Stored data
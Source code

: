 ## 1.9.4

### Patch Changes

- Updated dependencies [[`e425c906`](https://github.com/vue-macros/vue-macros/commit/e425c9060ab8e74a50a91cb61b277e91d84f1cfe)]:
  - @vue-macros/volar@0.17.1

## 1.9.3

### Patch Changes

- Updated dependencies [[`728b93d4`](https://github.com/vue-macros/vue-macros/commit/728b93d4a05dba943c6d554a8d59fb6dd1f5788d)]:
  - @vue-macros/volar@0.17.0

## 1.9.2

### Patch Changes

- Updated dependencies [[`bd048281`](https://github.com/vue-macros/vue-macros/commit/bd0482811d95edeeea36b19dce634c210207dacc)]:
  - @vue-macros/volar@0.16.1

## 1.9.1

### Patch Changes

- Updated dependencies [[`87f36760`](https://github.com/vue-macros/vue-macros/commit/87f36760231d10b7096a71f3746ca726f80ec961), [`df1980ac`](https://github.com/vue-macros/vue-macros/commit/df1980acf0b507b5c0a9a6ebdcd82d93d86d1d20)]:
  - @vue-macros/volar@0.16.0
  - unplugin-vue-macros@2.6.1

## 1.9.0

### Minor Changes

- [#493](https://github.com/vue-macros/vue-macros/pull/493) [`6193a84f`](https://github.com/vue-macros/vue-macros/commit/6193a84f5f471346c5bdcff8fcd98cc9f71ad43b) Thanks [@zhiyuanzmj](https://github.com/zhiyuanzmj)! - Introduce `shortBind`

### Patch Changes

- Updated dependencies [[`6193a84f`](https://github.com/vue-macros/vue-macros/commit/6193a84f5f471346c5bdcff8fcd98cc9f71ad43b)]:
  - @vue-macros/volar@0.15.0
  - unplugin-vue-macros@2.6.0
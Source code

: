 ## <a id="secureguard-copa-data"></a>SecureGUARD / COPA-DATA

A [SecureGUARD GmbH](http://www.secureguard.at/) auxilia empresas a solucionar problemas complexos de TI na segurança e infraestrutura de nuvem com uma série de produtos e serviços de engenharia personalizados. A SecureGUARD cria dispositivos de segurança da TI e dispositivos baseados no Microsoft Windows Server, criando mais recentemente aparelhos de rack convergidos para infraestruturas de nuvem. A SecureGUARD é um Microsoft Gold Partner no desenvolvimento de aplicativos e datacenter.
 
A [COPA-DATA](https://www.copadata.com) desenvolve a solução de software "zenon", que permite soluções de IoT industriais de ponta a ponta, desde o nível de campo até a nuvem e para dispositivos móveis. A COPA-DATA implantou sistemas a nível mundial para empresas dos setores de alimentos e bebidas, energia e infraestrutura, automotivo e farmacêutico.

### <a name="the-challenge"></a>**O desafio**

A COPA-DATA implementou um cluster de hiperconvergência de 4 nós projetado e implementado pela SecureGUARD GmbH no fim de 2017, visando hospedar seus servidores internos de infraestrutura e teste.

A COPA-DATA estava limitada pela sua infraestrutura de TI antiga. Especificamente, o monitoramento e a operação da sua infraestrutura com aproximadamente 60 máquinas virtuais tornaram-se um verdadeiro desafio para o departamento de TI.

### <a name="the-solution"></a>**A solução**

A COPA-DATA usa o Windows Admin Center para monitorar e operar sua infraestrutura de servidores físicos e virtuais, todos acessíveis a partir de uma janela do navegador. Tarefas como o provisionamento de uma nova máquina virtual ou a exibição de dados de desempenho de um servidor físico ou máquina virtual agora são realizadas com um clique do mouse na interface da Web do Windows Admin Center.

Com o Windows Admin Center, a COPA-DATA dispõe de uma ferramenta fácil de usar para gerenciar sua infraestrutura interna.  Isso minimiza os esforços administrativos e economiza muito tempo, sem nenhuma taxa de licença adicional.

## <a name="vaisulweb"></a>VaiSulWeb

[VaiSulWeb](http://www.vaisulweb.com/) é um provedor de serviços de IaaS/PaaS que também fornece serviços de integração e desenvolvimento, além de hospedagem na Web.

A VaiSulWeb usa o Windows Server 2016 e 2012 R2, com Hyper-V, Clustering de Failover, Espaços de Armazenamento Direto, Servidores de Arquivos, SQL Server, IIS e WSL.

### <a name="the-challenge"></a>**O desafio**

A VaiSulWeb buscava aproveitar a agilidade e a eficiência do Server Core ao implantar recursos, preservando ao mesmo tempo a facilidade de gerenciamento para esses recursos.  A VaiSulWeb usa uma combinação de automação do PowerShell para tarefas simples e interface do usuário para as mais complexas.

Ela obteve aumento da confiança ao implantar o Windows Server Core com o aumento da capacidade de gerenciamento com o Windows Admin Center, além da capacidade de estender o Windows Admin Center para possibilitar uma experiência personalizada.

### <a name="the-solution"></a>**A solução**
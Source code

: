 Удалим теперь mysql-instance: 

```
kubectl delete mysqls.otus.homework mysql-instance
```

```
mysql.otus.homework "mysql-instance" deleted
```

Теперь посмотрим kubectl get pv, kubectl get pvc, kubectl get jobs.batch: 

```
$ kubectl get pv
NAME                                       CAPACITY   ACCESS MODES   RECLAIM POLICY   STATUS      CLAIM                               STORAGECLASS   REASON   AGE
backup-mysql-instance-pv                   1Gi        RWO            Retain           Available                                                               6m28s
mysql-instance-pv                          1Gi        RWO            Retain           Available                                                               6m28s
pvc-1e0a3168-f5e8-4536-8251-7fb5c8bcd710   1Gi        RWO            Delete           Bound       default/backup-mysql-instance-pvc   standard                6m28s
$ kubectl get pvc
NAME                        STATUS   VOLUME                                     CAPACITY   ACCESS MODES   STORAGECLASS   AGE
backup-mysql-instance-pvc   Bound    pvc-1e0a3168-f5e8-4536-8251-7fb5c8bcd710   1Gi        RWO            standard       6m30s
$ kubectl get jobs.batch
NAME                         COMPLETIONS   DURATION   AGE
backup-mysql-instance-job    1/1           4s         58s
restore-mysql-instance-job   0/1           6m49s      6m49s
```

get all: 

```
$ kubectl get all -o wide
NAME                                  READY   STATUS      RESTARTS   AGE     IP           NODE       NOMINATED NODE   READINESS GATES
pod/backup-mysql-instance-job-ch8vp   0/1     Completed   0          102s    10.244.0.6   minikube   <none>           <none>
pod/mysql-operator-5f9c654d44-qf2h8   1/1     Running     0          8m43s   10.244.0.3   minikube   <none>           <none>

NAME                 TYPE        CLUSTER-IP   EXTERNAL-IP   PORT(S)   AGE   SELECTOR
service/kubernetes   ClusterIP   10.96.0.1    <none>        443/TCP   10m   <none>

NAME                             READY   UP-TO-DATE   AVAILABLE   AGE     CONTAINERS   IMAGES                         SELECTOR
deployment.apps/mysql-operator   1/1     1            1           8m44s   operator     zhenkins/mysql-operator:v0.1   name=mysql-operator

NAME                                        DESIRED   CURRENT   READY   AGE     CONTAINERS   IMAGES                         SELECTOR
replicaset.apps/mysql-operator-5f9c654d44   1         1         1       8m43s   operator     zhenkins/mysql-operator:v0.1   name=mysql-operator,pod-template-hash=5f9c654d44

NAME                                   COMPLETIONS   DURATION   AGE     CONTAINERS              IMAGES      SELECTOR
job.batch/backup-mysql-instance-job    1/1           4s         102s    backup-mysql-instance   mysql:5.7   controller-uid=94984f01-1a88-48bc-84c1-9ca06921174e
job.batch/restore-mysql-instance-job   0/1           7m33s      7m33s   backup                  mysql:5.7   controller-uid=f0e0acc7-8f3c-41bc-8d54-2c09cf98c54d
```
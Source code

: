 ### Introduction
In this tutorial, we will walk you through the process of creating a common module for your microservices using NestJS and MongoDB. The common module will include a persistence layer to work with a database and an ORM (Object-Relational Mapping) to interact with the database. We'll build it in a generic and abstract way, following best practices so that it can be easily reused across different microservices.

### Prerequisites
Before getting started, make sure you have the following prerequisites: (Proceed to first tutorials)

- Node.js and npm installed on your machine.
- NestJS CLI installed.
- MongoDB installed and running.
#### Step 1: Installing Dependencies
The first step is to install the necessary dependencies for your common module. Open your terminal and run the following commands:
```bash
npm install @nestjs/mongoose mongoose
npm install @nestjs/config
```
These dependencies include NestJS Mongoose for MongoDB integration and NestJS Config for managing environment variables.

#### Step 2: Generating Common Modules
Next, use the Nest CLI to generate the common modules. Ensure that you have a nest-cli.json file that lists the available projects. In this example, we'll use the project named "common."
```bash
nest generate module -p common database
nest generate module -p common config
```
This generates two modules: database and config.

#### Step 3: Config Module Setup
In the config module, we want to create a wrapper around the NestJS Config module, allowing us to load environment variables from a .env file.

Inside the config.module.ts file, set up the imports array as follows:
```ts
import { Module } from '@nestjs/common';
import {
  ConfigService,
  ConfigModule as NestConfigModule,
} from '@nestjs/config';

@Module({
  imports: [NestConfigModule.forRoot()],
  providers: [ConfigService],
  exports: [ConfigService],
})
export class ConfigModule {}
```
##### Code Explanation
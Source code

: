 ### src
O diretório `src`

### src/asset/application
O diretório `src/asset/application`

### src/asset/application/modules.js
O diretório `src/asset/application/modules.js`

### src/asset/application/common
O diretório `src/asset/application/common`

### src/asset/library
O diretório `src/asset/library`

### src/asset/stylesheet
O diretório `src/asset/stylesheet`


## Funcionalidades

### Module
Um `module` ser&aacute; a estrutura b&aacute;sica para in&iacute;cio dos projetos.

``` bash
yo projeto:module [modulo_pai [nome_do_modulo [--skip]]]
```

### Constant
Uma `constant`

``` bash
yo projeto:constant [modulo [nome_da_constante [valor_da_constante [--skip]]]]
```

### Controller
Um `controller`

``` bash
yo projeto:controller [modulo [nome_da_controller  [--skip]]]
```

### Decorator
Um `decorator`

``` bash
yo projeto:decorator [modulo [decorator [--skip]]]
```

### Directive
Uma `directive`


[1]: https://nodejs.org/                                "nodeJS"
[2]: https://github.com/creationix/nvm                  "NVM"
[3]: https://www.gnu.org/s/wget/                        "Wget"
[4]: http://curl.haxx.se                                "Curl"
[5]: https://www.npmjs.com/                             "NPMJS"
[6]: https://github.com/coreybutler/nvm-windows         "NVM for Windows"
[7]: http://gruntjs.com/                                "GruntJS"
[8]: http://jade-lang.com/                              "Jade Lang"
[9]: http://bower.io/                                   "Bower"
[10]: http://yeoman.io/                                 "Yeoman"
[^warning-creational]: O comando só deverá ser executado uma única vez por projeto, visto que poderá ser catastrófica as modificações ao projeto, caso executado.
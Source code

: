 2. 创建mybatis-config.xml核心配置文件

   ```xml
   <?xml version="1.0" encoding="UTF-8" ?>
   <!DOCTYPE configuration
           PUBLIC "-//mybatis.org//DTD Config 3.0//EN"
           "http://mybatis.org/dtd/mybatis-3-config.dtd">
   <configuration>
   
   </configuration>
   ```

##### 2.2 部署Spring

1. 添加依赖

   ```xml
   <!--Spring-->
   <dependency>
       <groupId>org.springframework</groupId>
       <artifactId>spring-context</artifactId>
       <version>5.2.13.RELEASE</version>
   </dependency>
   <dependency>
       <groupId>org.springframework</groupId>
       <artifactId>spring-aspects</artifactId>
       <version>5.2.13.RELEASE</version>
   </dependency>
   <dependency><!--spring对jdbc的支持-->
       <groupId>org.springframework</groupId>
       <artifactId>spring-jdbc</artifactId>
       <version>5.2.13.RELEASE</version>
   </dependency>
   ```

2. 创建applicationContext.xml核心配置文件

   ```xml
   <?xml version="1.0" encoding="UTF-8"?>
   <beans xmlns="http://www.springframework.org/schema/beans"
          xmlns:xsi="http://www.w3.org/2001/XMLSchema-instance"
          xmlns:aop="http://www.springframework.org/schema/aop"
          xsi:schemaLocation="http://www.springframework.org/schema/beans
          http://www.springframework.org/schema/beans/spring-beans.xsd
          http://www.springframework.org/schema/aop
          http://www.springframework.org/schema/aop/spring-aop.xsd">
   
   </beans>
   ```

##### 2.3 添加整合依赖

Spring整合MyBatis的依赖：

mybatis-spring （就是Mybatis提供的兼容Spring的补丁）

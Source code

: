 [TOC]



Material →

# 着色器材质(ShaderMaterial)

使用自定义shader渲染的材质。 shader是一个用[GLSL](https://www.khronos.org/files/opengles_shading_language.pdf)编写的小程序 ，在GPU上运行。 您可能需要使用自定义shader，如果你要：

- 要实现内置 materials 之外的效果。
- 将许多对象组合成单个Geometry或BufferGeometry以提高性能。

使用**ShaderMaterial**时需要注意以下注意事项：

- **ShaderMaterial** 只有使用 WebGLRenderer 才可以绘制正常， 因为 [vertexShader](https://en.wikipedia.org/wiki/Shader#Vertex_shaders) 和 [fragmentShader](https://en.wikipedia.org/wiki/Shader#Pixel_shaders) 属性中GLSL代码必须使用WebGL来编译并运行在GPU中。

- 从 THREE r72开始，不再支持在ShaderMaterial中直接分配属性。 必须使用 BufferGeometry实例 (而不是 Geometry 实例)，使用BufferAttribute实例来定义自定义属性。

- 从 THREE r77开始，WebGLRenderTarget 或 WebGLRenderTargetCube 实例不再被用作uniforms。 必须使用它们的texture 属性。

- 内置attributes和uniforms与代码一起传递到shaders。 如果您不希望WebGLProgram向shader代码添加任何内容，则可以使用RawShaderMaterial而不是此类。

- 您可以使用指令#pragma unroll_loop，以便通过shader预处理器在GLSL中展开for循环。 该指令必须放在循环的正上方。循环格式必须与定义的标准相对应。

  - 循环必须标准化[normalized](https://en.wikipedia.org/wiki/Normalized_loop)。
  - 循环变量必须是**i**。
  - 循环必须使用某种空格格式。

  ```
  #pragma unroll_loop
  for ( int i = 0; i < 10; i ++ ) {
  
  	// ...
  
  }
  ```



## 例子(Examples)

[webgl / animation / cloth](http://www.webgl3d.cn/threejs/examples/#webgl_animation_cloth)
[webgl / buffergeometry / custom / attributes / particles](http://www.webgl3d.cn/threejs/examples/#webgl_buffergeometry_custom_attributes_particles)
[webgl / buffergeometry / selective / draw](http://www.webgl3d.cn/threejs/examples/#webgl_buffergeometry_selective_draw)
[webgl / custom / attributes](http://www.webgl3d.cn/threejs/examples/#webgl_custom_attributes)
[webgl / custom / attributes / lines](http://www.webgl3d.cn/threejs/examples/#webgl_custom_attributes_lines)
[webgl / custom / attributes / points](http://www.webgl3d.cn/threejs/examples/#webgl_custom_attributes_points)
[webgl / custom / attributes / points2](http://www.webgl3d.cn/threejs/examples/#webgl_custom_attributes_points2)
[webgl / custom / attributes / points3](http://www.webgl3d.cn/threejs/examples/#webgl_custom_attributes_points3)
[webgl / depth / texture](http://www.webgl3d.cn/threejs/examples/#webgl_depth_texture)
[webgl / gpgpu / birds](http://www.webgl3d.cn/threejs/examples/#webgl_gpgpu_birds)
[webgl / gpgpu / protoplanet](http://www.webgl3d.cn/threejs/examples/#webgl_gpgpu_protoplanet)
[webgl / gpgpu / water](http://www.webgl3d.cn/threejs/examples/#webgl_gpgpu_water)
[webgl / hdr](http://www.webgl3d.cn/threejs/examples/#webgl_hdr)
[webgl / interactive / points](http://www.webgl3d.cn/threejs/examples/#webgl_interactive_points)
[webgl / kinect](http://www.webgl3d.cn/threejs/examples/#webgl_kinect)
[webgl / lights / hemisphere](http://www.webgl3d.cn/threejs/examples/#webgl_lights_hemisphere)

### Your assignment
Each line that includes the string "GmbH" should be copied from the data.

### Task solution
A [SecureGUARD GmbH](http://www.secureguard.at/) auxilia empresas a solucionar problemas complexos de TI na segurança e infraestrutura de nuvem com uma série de produtos e serviços de engenharia personalizados. A SecureGUARD cria dispositivos de segurança da TI e dispositivos baseados no Microsoft Windows Server, criando mais recentemente aparelhos de rack convergidos para infraestruturas de nuvem. A SecureGUARD é um Microsoft Gold Partner no desenvolvimento de aplicativos e datacenter.
A COPA-DATA implementou um cluster de hiperconvergência de 4 nós projetado e implementado pela SecureGUARD GmbH no fim de 2017, visando hospedar seus servidores internos de infraestrutura e teste.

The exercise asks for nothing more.